Today we learn that Hong Kong is relatively quiet, its streets no longer choked with Chinese — young people who resent Beijing and who long for their British Colonial past. These beaten-back kids accepting, grudgingly accepting to be sure, the Beijing model that says, “We’re going to let you make money… but you can’t criticize the Party or the government.”

The Chinese have made a remarkable economic turnaround in my lifetime. In 1945, when I came into this world, China was a huge, impoverished, unstable empire sliding inexorably into civil war. When I was in college they got themselves into a internal, self-consuming “cultural revolution” that turned China’s teenagers against their parents.

The kids shamed, exiled and systematically destroyed their elders because they were not pure — or pure enough. We watched this self-flagellation from a distance wondering if these strange folk would ever learn to get along with each other.

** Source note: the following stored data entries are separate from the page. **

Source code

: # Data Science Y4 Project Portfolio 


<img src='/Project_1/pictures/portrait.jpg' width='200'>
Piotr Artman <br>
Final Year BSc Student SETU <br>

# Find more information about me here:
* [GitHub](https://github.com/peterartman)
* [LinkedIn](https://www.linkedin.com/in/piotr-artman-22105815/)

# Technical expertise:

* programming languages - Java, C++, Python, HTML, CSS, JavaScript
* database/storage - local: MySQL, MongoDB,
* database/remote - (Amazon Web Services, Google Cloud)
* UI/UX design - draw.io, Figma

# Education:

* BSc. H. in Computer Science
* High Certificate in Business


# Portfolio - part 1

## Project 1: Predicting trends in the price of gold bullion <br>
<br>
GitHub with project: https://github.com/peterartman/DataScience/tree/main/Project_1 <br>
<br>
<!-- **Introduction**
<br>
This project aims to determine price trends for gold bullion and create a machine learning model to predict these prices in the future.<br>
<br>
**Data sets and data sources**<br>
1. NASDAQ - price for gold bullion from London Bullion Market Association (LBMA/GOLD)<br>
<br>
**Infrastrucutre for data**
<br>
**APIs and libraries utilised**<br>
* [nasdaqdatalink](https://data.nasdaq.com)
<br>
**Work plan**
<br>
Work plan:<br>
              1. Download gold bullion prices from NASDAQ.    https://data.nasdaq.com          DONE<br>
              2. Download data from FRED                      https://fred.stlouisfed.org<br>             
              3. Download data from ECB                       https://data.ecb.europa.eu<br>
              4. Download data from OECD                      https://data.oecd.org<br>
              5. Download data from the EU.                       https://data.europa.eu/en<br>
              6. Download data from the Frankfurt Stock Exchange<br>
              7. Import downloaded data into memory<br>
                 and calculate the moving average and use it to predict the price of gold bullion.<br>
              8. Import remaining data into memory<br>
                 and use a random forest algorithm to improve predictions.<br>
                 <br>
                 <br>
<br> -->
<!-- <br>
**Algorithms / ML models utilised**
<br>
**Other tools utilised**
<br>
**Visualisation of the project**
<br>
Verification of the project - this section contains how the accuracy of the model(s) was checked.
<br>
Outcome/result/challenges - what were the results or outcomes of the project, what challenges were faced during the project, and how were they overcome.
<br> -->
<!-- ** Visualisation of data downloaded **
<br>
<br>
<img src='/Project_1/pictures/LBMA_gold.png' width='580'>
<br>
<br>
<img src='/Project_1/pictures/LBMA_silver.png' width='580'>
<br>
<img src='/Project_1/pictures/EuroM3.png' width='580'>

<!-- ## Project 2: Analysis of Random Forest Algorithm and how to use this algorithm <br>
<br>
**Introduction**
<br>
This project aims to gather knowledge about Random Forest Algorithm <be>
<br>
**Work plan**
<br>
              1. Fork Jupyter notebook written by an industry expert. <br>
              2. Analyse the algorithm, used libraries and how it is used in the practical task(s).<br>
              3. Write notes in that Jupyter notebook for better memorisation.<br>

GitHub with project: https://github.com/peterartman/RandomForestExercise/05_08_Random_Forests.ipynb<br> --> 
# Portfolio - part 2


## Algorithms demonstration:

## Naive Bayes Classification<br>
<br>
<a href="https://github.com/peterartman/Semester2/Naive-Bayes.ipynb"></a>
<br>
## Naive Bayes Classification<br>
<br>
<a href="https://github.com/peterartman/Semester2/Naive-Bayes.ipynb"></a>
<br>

China has a geography that begins with 160,000 square miles of real property known as the North China Plain. This fertile, well watered topography permits two harvests (mostly rice and soybeans) and is the home of one billion people. It is China’s center of gravity.

For a long time various governments — called dynasties — tried to protect the North China Plain from the fierce horsemen who wandered down from Mongolia. The most famous of these, Kublai Khan, ruled for almost 90 years. Later the British and other European powers divided China into spheres of economic influence. Then, in 1932, the Japanese invaded, engaging in rape and butchery that beggars the modern imagination. Please read “Rape of Nanking” if you need more details.

China now has a population of 1.4 billion people and an authoritarian government determined to keep these 1.4 billion people employed and fed and reasonable healthy. In order to do this it must keep its economy expanding. And so it has engaged the world with an economic strategy that effectively says, “We will make televisions, cell phones and ear buds for cheap; sell them for cheap; but you’ve got to let us get our raw materials wherever we can — and for cheap.”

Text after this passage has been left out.